Voilà pourquoi près de 600 directions d’école se retrouveront mardi prochain devant le cabinet de la ministre de l’Enseignement en Fédération Wallonie Bruxelles, Caroline Désir. "Ce qu’on demande à la ministre, c’est principalement de nous permettre de prendre le temps de soutenir cette réforme, d’avoir conscience de ce qu’il se passe à l’heure actuelle dans les écoles."

Ça met l’enfant dans une situation compliquée

Car pour le moment, le contexte est loin d’être idéal avec la crise sanitaire. Ce vendredi, c’est le dernier jour d’école de l’année 2021 pour les primaires et les maternelles. Dernier jour avec le masque aussi. S’il a été bien vécu par les parents et les enfants dans l’établissement de Daphnée Piette, ce n’est pas le cas partout. "Des parents ont écrit des lettres argumentées aux directions en interdisant le port du masque à leurs enfants. Et donc, ça met l’enfant dans une situation compliquée entre ce que l’école veut et ce que les parents veulent, c’est vraiment une situation délicate pour les enfants."

Une mesure incomprise par une partie des parents.

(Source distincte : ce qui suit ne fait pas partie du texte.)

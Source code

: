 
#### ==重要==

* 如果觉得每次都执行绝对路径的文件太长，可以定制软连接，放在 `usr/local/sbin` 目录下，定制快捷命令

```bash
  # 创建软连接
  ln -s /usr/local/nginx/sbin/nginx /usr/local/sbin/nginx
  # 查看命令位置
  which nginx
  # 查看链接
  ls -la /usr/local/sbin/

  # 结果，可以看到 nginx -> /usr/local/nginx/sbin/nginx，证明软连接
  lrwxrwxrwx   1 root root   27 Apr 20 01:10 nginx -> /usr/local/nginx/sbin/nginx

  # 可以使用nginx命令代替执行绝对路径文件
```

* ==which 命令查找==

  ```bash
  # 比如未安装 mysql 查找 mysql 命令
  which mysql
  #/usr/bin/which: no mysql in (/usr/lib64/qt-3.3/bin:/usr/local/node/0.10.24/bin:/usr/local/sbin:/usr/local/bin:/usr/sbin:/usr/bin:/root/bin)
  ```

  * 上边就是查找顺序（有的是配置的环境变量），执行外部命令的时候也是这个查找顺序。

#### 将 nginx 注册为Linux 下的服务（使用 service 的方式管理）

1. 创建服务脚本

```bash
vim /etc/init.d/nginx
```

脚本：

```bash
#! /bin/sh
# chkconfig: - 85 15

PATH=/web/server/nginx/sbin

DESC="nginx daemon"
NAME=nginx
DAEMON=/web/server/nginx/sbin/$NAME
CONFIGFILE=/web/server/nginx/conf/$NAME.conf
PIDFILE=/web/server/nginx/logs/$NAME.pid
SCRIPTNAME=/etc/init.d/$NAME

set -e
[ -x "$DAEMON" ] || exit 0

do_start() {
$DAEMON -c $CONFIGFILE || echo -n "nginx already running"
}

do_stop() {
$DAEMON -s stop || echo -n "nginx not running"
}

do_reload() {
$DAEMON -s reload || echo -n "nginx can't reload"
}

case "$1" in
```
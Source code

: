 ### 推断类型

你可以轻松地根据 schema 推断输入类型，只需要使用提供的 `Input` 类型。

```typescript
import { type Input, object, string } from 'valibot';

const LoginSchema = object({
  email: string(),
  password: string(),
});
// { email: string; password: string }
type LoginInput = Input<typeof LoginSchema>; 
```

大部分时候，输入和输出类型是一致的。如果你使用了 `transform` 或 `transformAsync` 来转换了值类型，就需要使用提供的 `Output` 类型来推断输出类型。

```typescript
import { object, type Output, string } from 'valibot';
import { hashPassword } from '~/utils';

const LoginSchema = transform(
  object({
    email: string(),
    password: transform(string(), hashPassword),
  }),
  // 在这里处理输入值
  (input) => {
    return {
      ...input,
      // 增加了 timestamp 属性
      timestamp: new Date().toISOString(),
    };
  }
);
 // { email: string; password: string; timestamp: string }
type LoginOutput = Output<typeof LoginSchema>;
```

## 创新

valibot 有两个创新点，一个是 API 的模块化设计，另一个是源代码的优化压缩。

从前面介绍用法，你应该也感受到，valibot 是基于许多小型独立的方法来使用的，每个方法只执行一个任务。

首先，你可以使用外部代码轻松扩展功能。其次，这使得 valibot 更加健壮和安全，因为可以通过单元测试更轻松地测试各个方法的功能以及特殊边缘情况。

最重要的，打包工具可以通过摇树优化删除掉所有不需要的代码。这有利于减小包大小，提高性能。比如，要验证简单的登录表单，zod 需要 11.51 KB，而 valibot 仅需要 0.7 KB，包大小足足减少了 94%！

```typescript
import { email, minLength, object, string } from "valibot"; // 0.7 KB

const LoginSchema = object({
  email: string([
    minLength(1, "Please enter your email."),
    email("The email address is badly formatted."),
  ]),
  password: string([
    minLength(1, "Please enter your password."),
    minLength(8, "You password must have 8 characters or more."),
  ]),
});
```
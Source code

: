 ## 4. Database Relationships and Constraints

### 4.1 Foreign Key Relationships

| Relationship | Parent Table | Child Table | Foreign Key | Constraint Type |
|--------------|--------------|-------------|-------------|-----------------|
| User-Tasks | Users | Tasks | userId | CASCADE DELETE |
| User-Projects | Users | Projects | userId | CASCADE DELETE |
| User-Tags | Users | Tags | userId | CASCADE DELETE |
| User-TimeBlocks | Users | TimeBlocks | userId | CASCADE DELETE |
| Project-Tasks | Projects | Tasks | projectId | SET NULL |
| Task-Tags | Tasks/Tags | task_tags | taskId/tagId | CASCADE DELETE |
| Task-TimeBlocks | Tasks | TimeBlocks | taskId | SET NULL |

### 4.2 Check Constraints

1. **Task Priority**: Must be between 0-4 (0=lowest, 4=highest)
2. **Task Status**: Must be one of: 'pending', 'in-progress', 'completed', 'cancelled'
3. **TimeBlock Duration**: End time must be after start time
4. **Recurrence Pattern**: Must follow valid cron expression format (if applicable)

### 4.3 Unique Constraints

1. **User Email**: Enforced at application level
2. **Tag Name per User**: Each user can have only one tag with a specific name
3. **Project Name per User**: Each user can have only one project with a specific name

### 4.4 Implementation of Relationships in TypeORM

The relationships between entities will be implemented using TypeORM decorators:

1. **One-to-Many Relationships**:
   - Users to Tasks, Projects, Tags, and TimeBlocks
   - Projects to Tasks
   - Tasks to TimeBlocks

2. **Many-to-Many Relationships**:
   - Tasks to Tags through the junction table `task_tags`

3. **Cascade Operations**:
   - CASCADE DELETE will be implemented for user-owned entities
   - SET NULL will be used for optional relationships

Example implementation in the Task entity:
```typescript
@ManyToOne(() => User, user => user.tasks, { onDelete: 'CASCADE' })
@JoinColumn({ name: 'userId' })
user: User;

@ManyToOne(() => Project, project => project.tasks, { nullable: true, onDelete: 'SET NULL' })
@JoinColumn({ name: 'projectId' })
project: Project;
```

D’autant plus que l’effet n’est pas toujours perceptible. "Chez nous, il y a moins de cas covid depuis la mise en place du port du masque mais je ne pense pas que ce soit lié. Depuis le mois de septembre, j’ai fermé 11 classes sur les 27 que compte l’école, dont quatre il y a quelques jours."

Une relation pas toujours facile avec les parents

Le dialogue entre les écoles et les parents est rendu d’autant plus difficile dans le contexte de la crise sanitaire. "C’est très compliqué car les règles changent tout le temps. On ferme à deux cas. On ferme à 25%. On ferme à 3 cas. On revient après le J-1. On ne revient pas après le J-1, énumère la directrice. Tout doit passer par une communication claire. Dans notre école, on passe par un système de mail collectif où on explique bien les différentes mesures, ce qui rassure les parents je pense."

Mercredi prochain, un Comité de concertation aura lieu. Ce qu’en attend la directrice ? "Reprendre le 10 janvier sans le masque pour les enfants."

Car malgré tout ce que les études en disent, la directrice partage une expérience plus que mitigée. "Ce n’est pas une situation qualitative pour les apprentissages. Ne fut-ce que pour les langues ou la lecture. On ne voit pas les enfants, la manière dont ils réagissent. Ça masque ! Le ressenti, les émotions, ça met un filtre, c’est compliqué."